## The task
Starting at the first line of the entries below, output every line exactly, up to and including the line with "### 一、拔掉网线后，有数据传输".

(Plain-text document sources)
—————

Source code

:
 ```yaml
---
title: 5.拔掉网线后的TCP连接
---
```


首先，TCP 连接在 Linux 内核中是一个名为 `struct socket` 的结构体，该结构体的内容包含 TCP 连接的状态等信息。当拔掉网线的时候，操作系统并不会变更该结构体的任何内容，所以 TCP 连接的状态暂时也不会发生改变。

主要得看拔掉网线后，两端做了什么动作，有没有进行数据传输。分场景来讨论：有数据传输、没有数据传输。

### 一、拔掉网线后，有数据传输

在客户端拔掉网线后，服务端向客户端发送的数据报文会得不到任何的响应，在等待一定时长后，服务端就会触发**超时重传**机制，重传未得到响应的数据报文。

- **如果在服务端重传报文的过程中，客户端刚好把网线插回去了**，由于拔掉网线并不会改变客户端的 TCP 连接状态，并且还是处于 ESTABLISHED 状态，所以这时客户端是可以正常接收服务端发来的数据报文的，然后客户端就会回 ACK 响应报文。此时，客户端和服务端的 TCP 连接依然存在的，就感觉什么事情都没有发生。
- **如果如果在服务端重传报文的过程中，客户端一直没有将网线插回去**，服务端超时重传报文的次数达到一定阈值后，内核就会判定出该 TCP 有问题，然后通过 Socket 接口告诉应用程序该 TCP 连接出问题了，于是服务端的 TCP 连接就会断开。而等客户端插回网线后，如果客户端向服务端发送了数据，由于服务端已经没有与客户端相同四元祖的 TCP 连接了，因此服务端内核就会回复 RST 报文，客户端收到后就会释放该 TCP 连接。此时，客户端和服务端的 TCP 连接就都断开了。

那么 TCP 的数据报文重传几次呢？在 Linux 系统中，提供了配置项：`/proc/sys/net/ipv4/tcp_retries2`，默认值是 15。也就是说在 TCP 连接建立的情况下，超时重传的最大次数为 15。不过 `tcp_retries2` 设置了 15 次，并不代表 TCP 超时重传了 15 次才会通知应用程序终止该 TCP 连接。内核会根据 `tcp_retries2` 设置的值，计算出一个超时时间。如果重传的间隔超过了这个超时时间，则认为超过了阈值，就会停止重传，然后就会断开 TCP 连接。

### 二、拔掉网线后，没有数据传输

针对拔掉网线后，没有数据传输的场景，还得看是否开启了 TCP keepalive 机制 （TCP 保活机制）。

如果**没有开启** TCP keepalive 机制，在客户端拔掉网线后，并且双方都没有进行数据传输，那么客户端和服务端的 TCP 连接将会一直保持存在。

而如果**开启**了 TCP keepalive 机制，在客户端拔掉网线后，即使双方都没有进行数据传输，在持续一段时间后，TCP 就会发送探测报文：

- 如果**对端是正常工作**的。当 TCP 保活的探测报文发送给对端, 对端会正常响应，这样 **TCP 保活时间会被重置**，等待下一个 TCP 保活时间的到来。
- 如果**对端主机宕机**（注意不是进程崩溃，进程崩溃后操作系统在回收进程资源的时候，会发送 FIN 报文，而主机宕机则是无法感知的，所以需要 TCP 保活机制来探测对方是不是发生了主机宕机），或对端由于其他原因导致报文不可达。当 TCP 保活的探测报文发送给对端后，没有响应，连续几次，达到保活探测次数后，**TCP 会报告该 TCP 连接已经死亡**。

—————

## Result of this task
Source code

:
 ```yaml
---
title: 5.拔掉网线后的TCP连接
---
```


首先，TCP 连接在 Linux 内核中是一个名为 `struct socket` 的结构体，该结构体的内容包含 TCP 连接的状态等信息。当拔掉网线的时候，操作系统并不会变更该结构体的任何内容，所以 TCP 连接的状态暂时也不会发生改变。

主要得看拔掉网线后，两端做了什么动作，有没有进行数据传输。分场景来讨论：有数据传输、没有数据传输。

### 一、拔掉网线后，有数据传输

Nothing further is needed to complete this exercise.